Upadhyay Utkarsh, Pucci Fabrizio, Herold Julian, Schug Alexander
John von Neumann Institute for Computing, Jülich Supercomputing Centre, 52428 Jülich, Germany.
Computational Biology and Bioinformatics, Université Libre de Bruxelles, 1050 Brussels, Belgium.
NAR Genom Bioinform. 2025 Mar 18;7(1):lqaf021. doi: 10.1093/nargab/lqaf021. eCollection 2025 Mar.

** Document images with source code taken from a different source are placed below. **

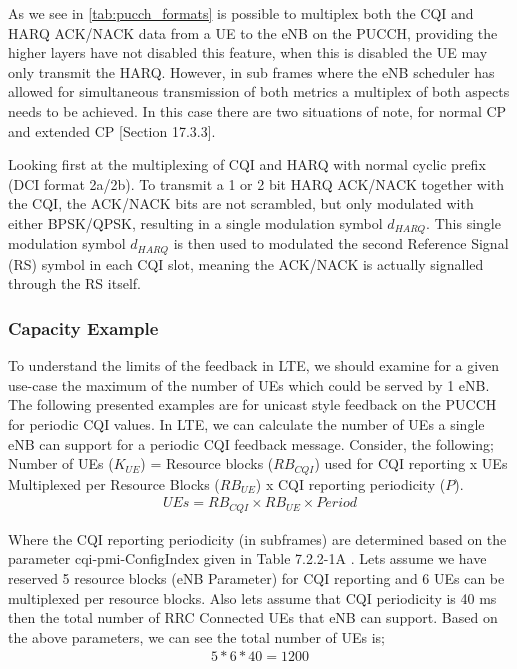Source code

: \documentclass{article}
\begin{document}
As we see in \cref{tab:pucch_formats} is possible to multiplex both the CQI and HARQ ACK/NACK data from a UE to the eNB on the PUCCH, providing the higher layers have not disabled this feature, when this is disabled the UE may only transmit the HARQ. However, in sub frames where the eNB scheduler has allowed for simultaneous transmission of both metrics a multiplex of both aspects needs to be achieved. In this case there are two situations of note, for normal CP and extended CP \cite{umts_sesia}[Section 17.3.3]. 

Looking first at the multiplexing of CQI and HARQ with normal cyclic prefix (DCI format 2a/2b). To transmit a 1 or 2 bit HARQ ACK/NACK together with the CQI, the ACK/NACK bits are not scrambled, but only modulated with either BPSK/QPSK, resulting in a single modulation symbol $d_{HARQ}$.  This single modulation symbol $d_{HARQ}$ is then used to modulated the second Reference Signal (RS) symbol in each CQI slot, meaning the ACK/NACK is actually signalled through the RS itself.

\subsubsection{Capacity Example}
To understand the limits of the feedback in LTE, we should examine for a given use-case the maximum of the number of UEs which could be served by 1 \ac{eNB}. The following presented examples are for unicast style feedback on the \ac{PUCCH} for periodic CQI values. In LTE, we can calculate the number of UEs a single \ac{eNB} can support for a periodic CQI feedback message. Consider, the following; Number of UEs ($K_{UE}$) =  Resource blocks ($RB_{CQI}$) used for CQI reporting x UEs Multiplexed per Resource Blocks ($RB_{UE}$) x CQI reporting periodicity ($P$). 
    \begin{align}
        UEs = RB_{CQI} \times RB_{UE} \times Period
     \label{eq:pucch_capacity}
    \end{align}
    
Where the CQI reporting periodicity (in subframes) are determined based on the parameter cqi-pmi-ConfigIndex given in Table 7.2.2-1A \cite{ETSITS136213}. Lets assume we have reserved 5 resource blocks (eNB Parameter) for CQI reporting and 6 UEs can be multiplexed per resource blocks. Also lets assume that CQI periodicity is 40 ms then the total number of RRC Connected UEs that eNB can support. Based on the above parameters, we can see the total number of UEs is;
\begin{align}
    5 * 6 * 40 = 1200 
\end{align}
\end{document}
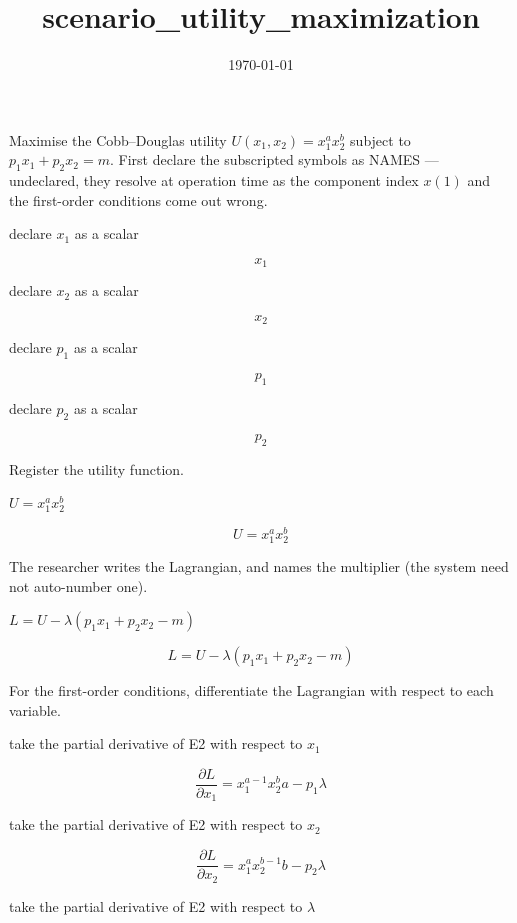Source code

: \documentclass[dvipdfmx]{article}
\title{scenario\_utility\_maximization}
\date{\today}
\begin{document}
\maketitle

Maximise the Cobb–Douglas utility $U(x_1,x_2)=x_1^ax_2^b$ subject to $p_1x_1+p_2x_2=m$. First declare the subscripted symbols as NAMES — undeclared, they resolve at operation time as the component index $x(1)$ and the first-order conditions come out wrong.

declare $x_1$ as a scalar

\[
  x_1
\]

declare $x_2$ as a scalar

\[
  x_2
\]

declare $p_1$ as a scalar

\[
  p_1
\]

declare $p_2$ as a scalar

\[
  p_2
\]

Register the utility function.

$U = x_1^a x_2^b$

\begin{equation}
  U = x_1^a x_2^b
  \label{eq:E1}
\end{equation}

The researcher writes the Lagrangian, and names the multiplier (the system need not auto-number one).

$L = U - \lambda (p_1 x_1 + p_2 x_2 - m)$

\begin{equation}
  L = U - \lambda (p_1 x_1 + p_2 x_2 - m)
  \label{eq:E2}
\end{equation}

For the first-order conditions, differentiate the Lagrangian with respect to each variable.

take the partial derivative of E2 with respect to $x_1$

\begin{equation}
  \frac{\partial L}{\partial x_1} = x_{1}^{a-1} x_{2}^{b} a-p_{1} \lambda
  \label{eq:E3}
\end{equation}

take the partial derivative of E2 with respect to $x_2$

\begin{equation}
  \frac{\partial L}{\partial x_2} = x_{1}^{a} x_{2}^{b-1} b-p_{2} \lambda
  \label{eq:E4}
\end{equation}

take the partial derivative of E2 with respect to $\lambda$
\end{document}

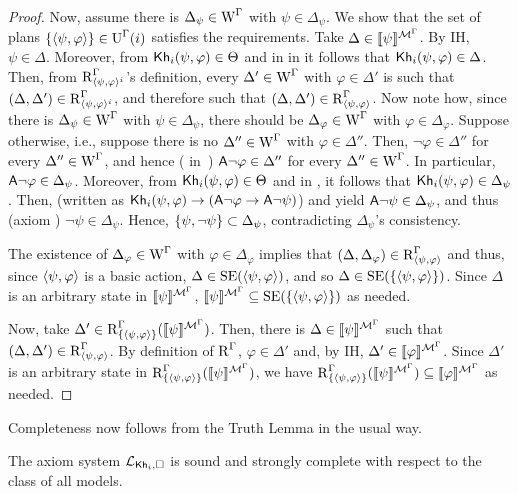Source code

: \begin{proof}
Now, assume there is $\Delta_\psi \in \operatorname{W}^\Gamma$ with $\psi \in \Delta_\psi$. We show that the set of plans $\{ \langle \psi, \varphi \rangle \} \in \operatorname{U}^\Gamma(i)$ satisfies the requirements.
Take $\Delta \in \llbracket \psi \rrbracket^{\mathcal{M}^\Gamma}$. By IH, $\psi \in \Delta$.
Moreover, from ${\sf Kh}_i(\psi, \varphi) \in \Theta$ and  in  in  it follows that ${\sf Kh}_i(\psi, \varphi) \in \Delta$.
Then, from $\operatorname{R}^\Gamma_{\langle \psi,\varphi \rangle^i}$'s definition, every $\Delta' \in \operatorname{W}^\Gamma$ with $\varphi \in \Delta'$ is such that $(\Delta, \Delta') \in \operatorname{R}^\Gamma_{\langle \psi,\varphi \rangle^i}$, and therefore such that $(\Delta, \Delta') \in \operatorname{R}^\Gamma_{\langle \psi,\varphi \rangle}$.
Now note how, since there is $\Delta_\psi \in \operatorname{W}^\Gamma$ with $\psi \in \Delta_\psi$, there should be $\Delta_\varphi \in \operatorname{W}^\Gamma$ with $\varphi \in \Delta_\varphi$.
Suppose otherwise, i.e., suppose there is no $\Delta'' \in \operatorname{W}^\Gamma$ with $\varphi \in \Delta''$. Then, $\lnot \varphi \in \Delta''$ for every $\Delta'' \in \operatorname{W}^\Gamma$, and hence ( in~) ${\sf A}\lnot\varphi \in \Delta''$ for every $\Delta'' \in \operatorname{W}^\Gamma$.
In particular, ${\sf A}\lnot\varphi \in \Delta_\psi$. Moreover, from ${\sf Kh}_i(\psi, \varphi) \in \Theta$ and  in , it follows that ${\sf Kh}_i(\psi, \varphi) \in \Delta_\psi$. Then,  (written as ${\sf Kh}_i(\psi, \varphi) \rightarrow ({\sf A}\lnot \varphi \rightarrow {\sf A} \lnot \psi)$) and  yield ${\sf A}\lnot\psi \in \Delta_\psi$, and thus (axiom ) $\lnot\psi \in \Delta_\psi$.
Hence, $\{ \psi, \lnot\psi \} \subset \Delta_\psi$, contradicting $\Delta_\psi$'s consistency.

The existence of $\Delta_\varphi \in \operatorname{W}^\Gamma$ with $\varphi \in \Delta_\varphi$ implies that $(\Delta, \Delta_\varphi) \in \operatorname{R}^\Gamma_{\langle \psi,\varphi \rangle}$ and thus, since $\langle \psi,\varphi \rangle$ is a basic action, $\Delta \in \operatorname{SE}(\langle \psi,\varphi \rangle)$, and so $\Delta \in \operatorname{SE}(\{ \langle \psi,\varphi \rangle \})$. Since $\Delta$ is an arbitrary state in $\llbracket \psi \rrbracket^{\mathcal{M}^\Gamma}$, $\llbracket \psi \rrbracket^{\mathcal{M}^\Gamma} \subseteq \operatorname{SE}(\{ \langle \psi,\varphi \rangle \})$ as needed.

Now, take $\Delta' \in \operatorname{R}^\Gamma_{\{ \langle \psi,\varphi \rangle \}}(\llbracket \psi \rrbracket^{\mathcal{M}^\Gamma})$. Then, there is $\Delta \in \llbracket \psi \rrbracket^{\mathcal{M}^\Gamma}$ such that $(\Delta, \Delta') \in \operatorname{R}^\Gamma_{\langle \psi,\varphi \rangle}$. By definition of $\operatorname{R}^\Gamma$, $\varphi \in \Delta'$ and, by IH, $\Delta' \in \llbracket \varphi \rrbracket^{\mathcal{M}^\Gamma}$. Since $\Delta'$ is an arbitrary state in $\operatorname{R}^\Gamma_{\{ \langle \psi,\varphi \rangle \}}(\llbracket \psi \rrbracket^{\mathcal{M}^\Gamma})$, we have $\operatorname{R}^\Gamma_{\{ \langle \psi,\varphi \rangle \}}(\llbracket \psi \rrbracket^{\mathcal{M}^\Gamma}) \subseteq \llbracket \varphi \rrbracket^{\mathcal{M}^\Gamma}$ as needed.
\end{proof}

Completeness now follows from the Truth Lemma in the usual way. 

\medskip

\begin{theorem}\label{th:cm-ults-khikt-completeness}
The axiom system $\mathcal{L}_{{\sf Kh}_i,\square}$ is sound and strongly complete with respect to the class of all models.
\end{theorem}
\medskip
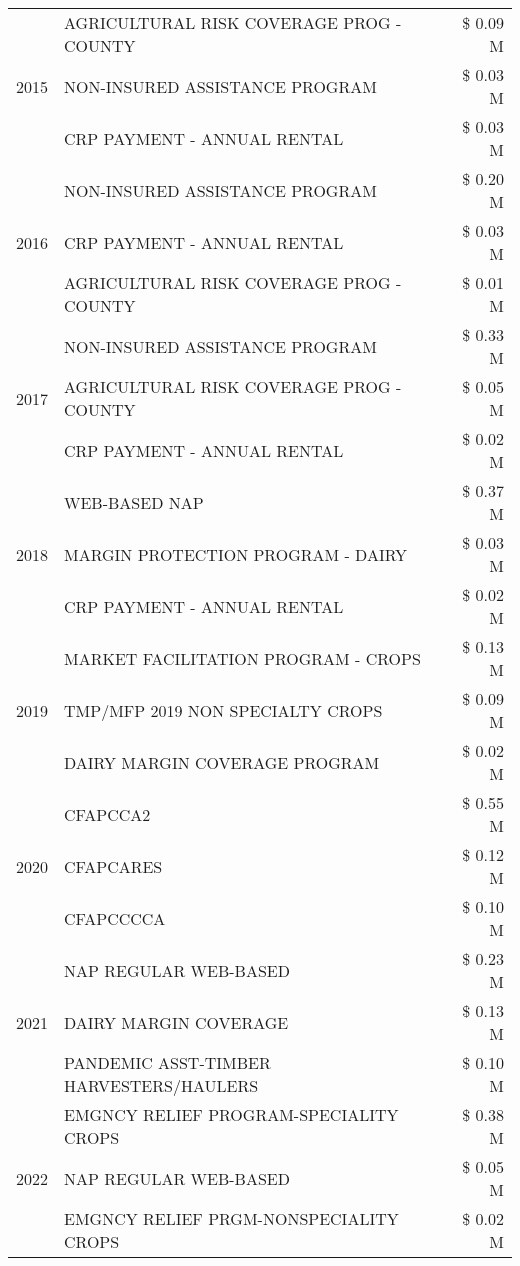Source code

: \begin{tabular}{llr}
\cline{1-3}
\multirow[t]{3}{*}{2015} & AGRICULTURAL RISK COVERAGE PROG - COUNTY & \$ 0.09 M \\
 & NON-INSURED ASSISTANCE PROGRAM & \$ 0.03 M \\
 & CRP PAYMENT - ANNUAL RENTAL & \$ 0.03 M \\
\cline{1-3}
\multirow[t]{3}{*}{2016} & NON-INSURED ASSISTANCE PROGRAM & \$ 0.20 M \\
 & CRP PAYMENT - ANNUAL RENTAL & \$ 0.03 M \\
 & AGRICULTURAL RISK COVERAGE PROG - COUNTY & \$ 0.01 M \\
\cline{1-3}
\multirow[t]{3}{*}{2017} & NON-INSURED ASSISTANCE PROGRAM & \$ 0.33 M \\
 & AGRICULTURAL RISK COVERAGE PROG - COUNTY & \$ 0.05 M \\
 & CRP PAYMENT - ANNUAL RENTAL & \$ 0.02 M \\
\cline{1-3}
\multirow[t]{3}{*}{2018} & WEB-BASED NAP & \$ 0.37 M \\
 & MARGIN PROTECTION PROGRAM - DAIRY & \$ 0.03 M \\
 & CRP PAYMENT - ANNUAL RENTAL & \$ 0.02 M \\
\cline{1-3}
\multirow[t]{3}{*}{2019} & MARKET FACILITATION PROGRAM - CROPS & \$ 0.13 M \\
 & TMP/MFP 2019 NON SPECIALTY CROPS & \$ 0.09 M \\
 & DAIRY MARGIN COVERAGE PROGRAM & \$ 0.02 M \\
\cline{1-3}
\multirow[t]{3}{*}{2020} & CFAPCCA2 & \$ 0.55 M \\
 & CFAPCARES & \$ 0.12 M \\
 & CFAPCCCCA & \$ 0.10 M \\
\cline{1-3}
\multirow[t]{3}{*}{2021} & NAP REGULAR WEB-BASED & \$ 0.23 M \\
 & DAIRY MARGIN COVERAGE & \$ 0.13 M \\
 & PANDEMIC ASST-TIMBER HARVESTERS/HAULERS & \$ 0.10 M \\
\cline{1-3}
\multirow[t]{3}{*}{2022} & EMGNCY RELIEF PROGRAM-SPECIALITY CROPS & \$ 0.38 M \\
 & NAP REGULAR WEB-BASED & \$ 0.05 M \\
 & EMGNCY RELIEF PRGM-NONSPECIALITY CROPS & \$ 0.02 M \\
\cline{1-3}
\bottomrule
\end{tabular}
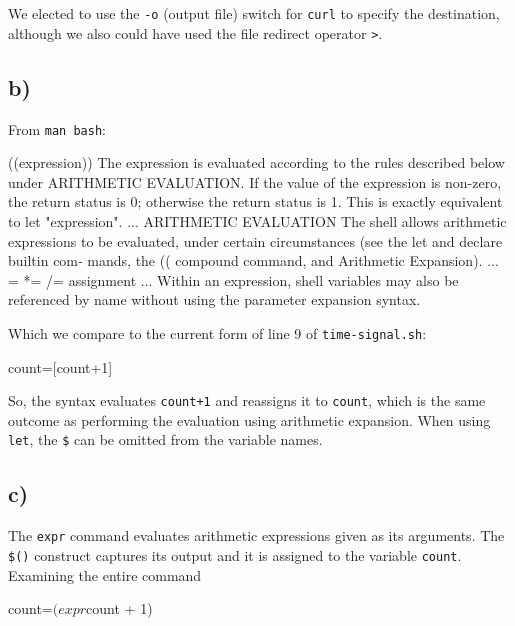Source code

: \documentclass{article}
\begin{document}
We elected to use the \texttt{-o} (output file) switch for \texttt{curl} to specify the destination, although we also could have used the file redirect operator \texttt{>}. 

\subsection{b)}

From \texttt{man bash}:

\begin{bashinline}
((expression))
      The expression is evaluated according to the rules described below under ARITHMETIC EVALUATION.  If the value of the expression is non-zero, the return status is 0; otherwise the return  status is 1.  This is exactly equivalent to let "expression".
...
ARITHMETIC EVALUATION
       The shell allows arithmetic expressions to be evaluated,  under
       certain  circumstances  (see  the  let and declare builtin com‐
       mands, the ((  compound  command,  and  Arithmetic  Expansion).
...
       = *= /= %
              assignment
...
        Within an expression, shell variables may also be referenced by name
        without using  the parameter  expansion  syntax.
\end{bashinline}

Which we compare to the current form of line 9 of \texttt{time-signal.sh}:

\begin{bashcode}
count=$[$count+1]
\end{bashcode}

So, the syntax  evaluates \texttt{count+1} and reassigns it to \texttt{count}, which is the same outcome as performing the evaluation using arithmetic expansion. When using \texttt{let}, the \texttt{\$} can be omitted from the variable names.

\subsection{c)}

The \texttt{expr} command evaluates arithmetic expressions given as its arguments. The \texttt{\$()} construct captures its output and it is assigned to the variable \texttt{count}. Examining the entire command

\begin{bashcode}
count=$(expr $count + 1)
\end{bashcode}
\end{document}
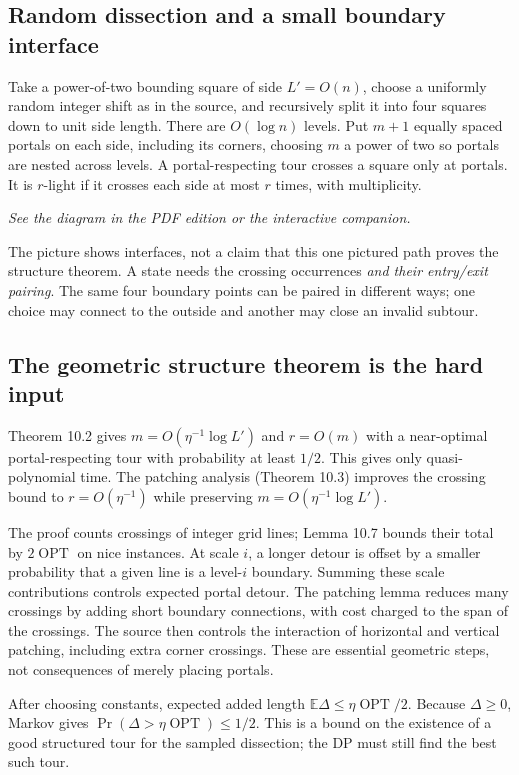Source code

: \documentclass[11pt,a4paper]{article}
\newcommand{\OPT}{\operatorname{OPT}}
\newcommand{\E}{\mathbb E}
\newcommand{\1}{\mathbf 1}
\begin{document}
\subsection{Random dissection and a small boundary interface}
Take a power-of-two bounding square of side $L'=O(n)$, choose a uniformly random
integer shift as in the source, and recursively split it into four squares down
to unit side length. There are $O(\log n)$ levels. Put $m+1$ equally spaced
portals on each side, including its corners, choosing $m$ a power of two so
portals are nested across levels.
A portal-respecting tour crosses a square only at portals. It is $r$-light if
it crosses each side at most $r$ times, with multiplicity.
\begin{center}\emph{See the diagram in the PDF edition or the interactive companion.}\end{center}
The picture shows interfaces, not a claim that this one pictured path proves the
structure theorem. A state needs the crossing occurrences \emph{and their
entry/exit pairing}. The same four boundary points can be paired in different
ways; one choice may connect to the outside and another may close an invalid subtour.
\subsection{The geometric structure theorem is the hard input}
Theorem 10.2 gives $m=O(\eta^{-1}\log L')$ and $r=O(m)$ with a
near-optimal portal-respecting tour with probability at least $1/2$.
This gives only quasi-polynomial time. The patching analysis (Theorem 10.3)
improves the crossing bound to $r=O(\eta^{-1})$ while preserving
$m=O(\eta^{-1}\log L')$.

The proof counts crossings of integer grid lines; Lemma 10.7 bounds their total
by $2\OPT$ on nice instances. At scale $i$, a longer detour is offset by a
smaller probability that a given line is a level-$i$ boundary. Summing these
scale contributions controls expected portal detour. The patching lemma
reduces many crossings by adding short boundary connections, with cost charged
to the span of the crossings. The source then controls the interaction of
horizontal and vertical patching, including extra corner crossings.
These are essential geometric steps, not consequences of merely placing portals.

After choosing constants, expected added length $\E\Delta\le\eta\OPT/2$.
Because $\Delta\ge0$, Markov gives
$\Pr(\Delta>\eta\OPT)\le1/2$.
This is a bound on the existence of a good structured tour for the sampled
dissection; the DP must still find the best such tour.
\end{document}

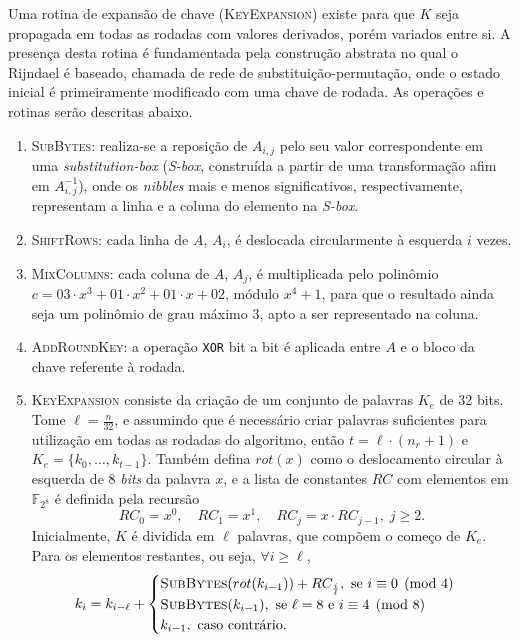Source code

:\documentclass[12pt]{report}
\begin{document}
Uma rotina de expansão de chave (\textsc{KeyExpansion}) existe
para que $K$ seja propagada em todas as rodadas com valores derivados,
porém variados entre si. A presença desta rotina é fundamentada pela
construção abstrata no qual o Rijndael é baseado, chamada de rede de
substituição-permutação, onde o estado inicial é primeiramente modificado
com uma chave de rodada. As operações e rotinas serão descritas abaixo.

\begin{enumerate}[label=\roman*.]

  \item \textsc{SubBytes}: realiza-se a reposição de $A_{i,j}$ pelo seu valor
      correspondente em uma \emph{substitution-box} (\emph{S-box}, construída a
        partir de uma transformação afim em $A_{i,j}^{-1}$),
        onde os \emph{nibbles} mais e menos significativos,
        respectivamente, representam a linha e a coluna do elemento na
        \emph{S-box}.

  \item \textsc{ShiftRows}: cada linha de $A$, $A_i$, é deslocada circularmente
      à esquerda $i$ vezes.

  \item \textsc{MixColumns}: cada coluna de $A$, $A_j$, é multiplicada pelo
      polinômio $c = 03 \cdot x^{3} + 01 \cdot x^{2} + 01 \cdot x + 02$, módulo
        $x^{4} + 1$, para que o resultado ainda seja um polinômio de grau
        máximo 3, apto a ser representado na coluna.

  \item \textsc{AddRoundKey}: a operação \texttt{XOR} bit a bit é aplicada
      entre $A$ e o bloco da chave referente à rodada.

  \item \textsc{KeyExpansion} consiste da criação de um conjunto de palavras $K_e$ de
32 bits.  Tome $\ell = \frac{n}{32}$, e assumindo que é necessário criar
palavras suficientes para utilização em todas as rodadas do algoritmo, então $t
= \ell \cdot (n_r + 1)$ e $K_e = \{k_0, \dots, k_{t - 1}\}$. Também defina
$rot(x)$ como o deslocamento circular à esquerda de 8 \emph{bits} da palavra $x$, e a
lista de constantes $RC$ com elementos em $\mathbb{F}_{2^{8}}$ é definida pela
recursão 
\begin{equation}
RC_0 = x^0, \quad RC_1 = x^1, \quad RC_j = x \cdot RC_{j-1}, \; j \geq 2.
\end{equation}
Inicialmente, $K$ é dividida em $\ell$ palavras, que compõem o começo de $K_e$.
Para os elementos restantes, ou seja, $\forall i \geq \ell$,
\begin{equation}
  k_{i} = k_{i - \ell} + 
    \begin{cases}
      \textsc{SubBytes}(rot(k_{i - 1})) + RC_{\frac{i}{\ell}},
        \text{ se } i \equiv 0 \pmod{4} \\
      \textsc{SubBytes}(k_{i - 1}),
        \text{ se } \ell = 8 \text { e } i \equiv 4 \pmod{8} \\
      k_{i - 1}, \text{ caso contrário.}
    \end{cases}
\end{equation}
\end{enumerate}
\end{document}
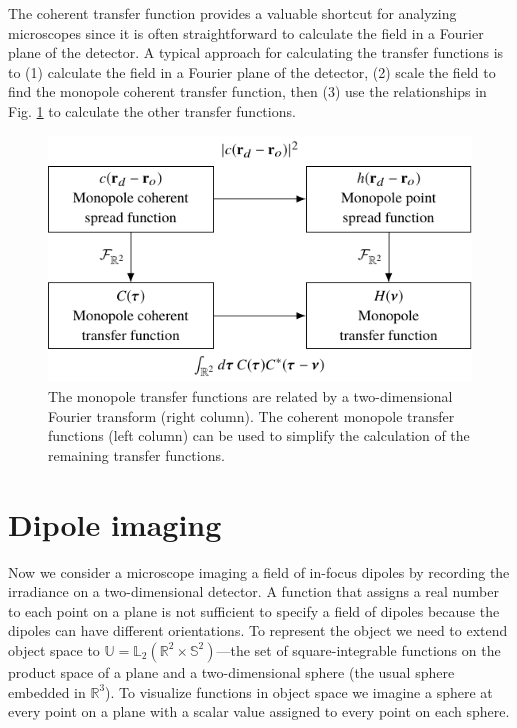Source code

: \documentclass[]{osa-article}
\providecommand{\mbb}[1]{\mathbb{#1}}
\begin{document}
The coherent transfer function provides a valuable shortcut for analyzing
microscopes since it is often straightforward to calculate the field in a
Fourier plane of the detector. A typical approach for calculating the transfer
functions is to (1) calculate the field in a Fourier plane of the detector, (2)
scale the field to find the monopole coherent transfer function, then (3) use
the relationships in Fig. \ref{fig:monopole-transfer-functions} to calculate
the other transfer functions.

\begin{figure}
  \centering
  \includegraphics[scale=1.0]{../figures/monopole-transfer-functions/monopole-transfer-functions.pdf}
  \caption{The monopole transfer functions are related by a
    two-dimensional Fourier transform (right column). The coherent monopole
    transfer functions (left column) can be used to simplify the calculation of
    the remaining transfer functions.}
   \label{fig:monopole-transfer-functions}
 \end{figure}

\section{Dipole imaging}\label{sec:dipole}
Now we consider a microscope imaging a field of in-focus dipoles by recording
the irradiance on a two-dimensional detector. A function that assigns a real
number to each point on a plane is not sufficient to specify a field of dipoles
because the dipoles can have different orientations. To represent the object we
need to extend object space to
$\mbb{U} = \mbb{L}_2(\mbb{R}^2\times\mbb{S}^2)$---the set of square-integrable
functions on the product space of a plane and a two-dimensional sphere (the
usual sphere embedded in $\mbb{R}^3$). To visualize functions in object space we
imagine a sphere at every point on a plane with a scalar value assigned to every
point on each sphere.
\end{document}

The structural prediction of biomolecules via computational methods complements the often involved wet-lab experiments. Unlike protein structure prediction, RNA structure prediction remains a significant challenge in bioinformatics, primarily due to the scarcity of annotated RNA structure data and its varying quality. Many methods have used this limited data to train deep learning models but redundancy, data leakage and bad data quality hampers their performance. In this work, we present NucleoSeeker, a tool designed to curate high-quality, tailored datasets from the Protein Data Bank (PDB) database. It is a unified framework that combines multiple tools and streamlines an otherwise complicated process of data curation. It offers multiple filters at structure, sequence, and annotation levels, giving researchers full control over data curation. Further, we present several use cases. In particular, we demonstrate how NucleoSeeker allows the creation of a nonredundant RNA structure dataset to assess AlphaFold3's performance for RNA structure prediction. This demonstrates NucleoSeeker's effectiveness in curating valuable nonredundant tailored datasets to both train novel and judge existing methods. NucleoSeeker is very easy to use, highly flexible, and can significantly increase the quality of RNA structure datasets.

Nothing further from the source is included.